I then found the ‘levels’ adjustment, which is usually located in the brightness/contrast tools menu, and played around with it until I had a higher contrast in the mid-tones of the face and body, but still had definable black areas for hair/eyes/tux etc.

I used noose select to select a black area

I created a new layer called ‘black’ and painted into the selected area using brush tool

Once Ive got all of the black layer done, I can do my mid-tone.

For this, I simply have the whole tonal area, in this case the skin - I’m not going to bother with the tux or hair today, because they look better solid black.

For my tonal layers, I always put a white background layer in, filling it all in white with the fill tool. Create a new layer call it ‘mid-tone’ and use brush tool to select the skin.
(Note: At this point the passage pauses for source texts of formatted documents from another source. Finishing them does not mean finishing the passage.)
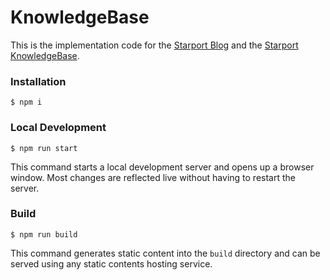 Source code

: # KnowledgeBase
This is the implementation code for the [Starport Blog](https://github.com/TheStarport/StarportBlog) and the [Starport KnowledgeBase](https://github.com/TheStarport/KnowledgeBase).

### Installation

```
$ npm i
```

### Local Development

```
$ npm run start
```

This command starts a local development server and opens up a browser window. Most changes are reflected live without having to restart the server.

### Build

```
$ npm run build
```

This command generates static content into the `build` directory and can be served using any static contents hosting service.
Remember that it will be underneath your black layer (black will almost always be the top layer) and so you must overlap it with the black at the edges to ensure a clean edge. Remember to move the layer down below the black layer using the layer pallet.
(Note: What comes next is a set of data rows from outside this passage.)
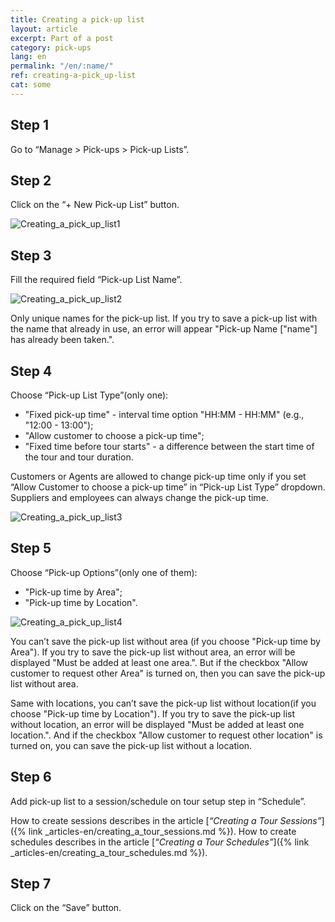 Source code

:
 ```yaml
---
title: Creating a pick-up list
layout: article
excerpt: Part of a post
category: pick-ups
lang: en
permalink: "/en/:name/"
ref: creating-a-pick_up-list
cat: some
---
```


## **Step 1**

Go to “Manage > Pick-ups > Pick-up Lists”.

## **Step 2**

Click on the “+ New Pick-up List” button.

![Creating_a_pick_up_list1](/assets/images/creating_a_pick_up_list1.png)

## **Step 3**

Fill the required field “Pick-up List Name”.

![Creating_a_pick_up_list2](/assets/images/creating_a_pick_up_list2.png)

Only unique names for the pick-up list. If you try to save a pick-up list with the name that already in use, an error will appear "Pick-up Name ["name"] has already been taken.".

## **Step 4**

Choose “Pick-up List Type”(only one):
- "Fixed pick-up time" - interval time option "НН:ММ - НН:ММ" (e.g., "12:00 - 13:00");
- "Allow customer to choose a pick-up time"; 
- "Fixed time before tour starts" - a difference between the start time of the tour and tour duration.

Customers or Agents are allowed to change pick-up time only if you set “Allow Customer to choose a pick-up time” in “Pick-up List Type” dropdown. Suppliers and employees can always change the pick-up time.

![Creating_a_pick_up_list3](/assets/images/creating_a_pick_up_list3.png)

## **Step 5**

Choose “Pick-up Options”(only one of them):
- "Pick-up time by Area";
- "Pick-up time by Location".

![Creating_a_pick_up_list4](/assets/images/creating_a_pick_up_list4.png)

You can’t save the pick-up list without area (if you choose "Pick-up time by Area"). If you try to save the pick-up list without area, an error will be displayed "Must be added at least one area.". But if the checkbox "Allow customer to request other Area" is turned on, then you can save the pick-up list without area. 

Same with locations, you can’t save the pick-up list without location(if you choose "Pick-up time by Location"). If you try to save the pick-up list without location, an error will be displayed "Must be added at least one location.". And if the checkbox "Allow customer to request other location" is turned on, you can save the pick-up list without a location.

## **Step 6**

Add pick-up list to a session/schedule on tour setup step in “Schedule”.

How to create sessions describes in the article [*“Creating a Tour Sessions”*]({% link _articles-en/creating_a_tour_sessions.md %}). How to create schedules describes in the article [*“Creating a Tour Schedules”*]({% link _articles-en/creating_a_tour_schedules.md %}).

## **Step 7**

Click on the “Save” button.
I then use the dropper tool to select a suitable mid-tone from the base image layer. It must be mid-way between the darkest color and the lightest color. You don’t have to be exact. Then fill it in.

Now you do EXACTLY the same thing that you did with your black layer, but you select the shadowed areas. You want to select the bits that are darker than your mid-tone shade. Then create another layer, call it mid-tone, position the layer in between black and mid-tone. Double click on your mid-tone color in the color pallet, then select a slightly darker shade. You only want a subtle difference in tone, so that it looks natural and not too dark.

Fill in your selected area in your new layer.

Do the same with the white.

I decided that her dress and bag, and his trousers looked wrong in white, so I added a highlight layer and colored them in a highlight tone (slightly lighter than the mid-tone)

Finally, I added a layer called ‘reg marks’. This is for my registration marks. I make two crosses which I will cut out of every layer. I then put masking tape on the canvas/wall where the crosses will be, and spray them on every layer. That way, it lets me line up the layers perfectly. I would paint this in this order: Mid-tone, shadow, highlight, white, black.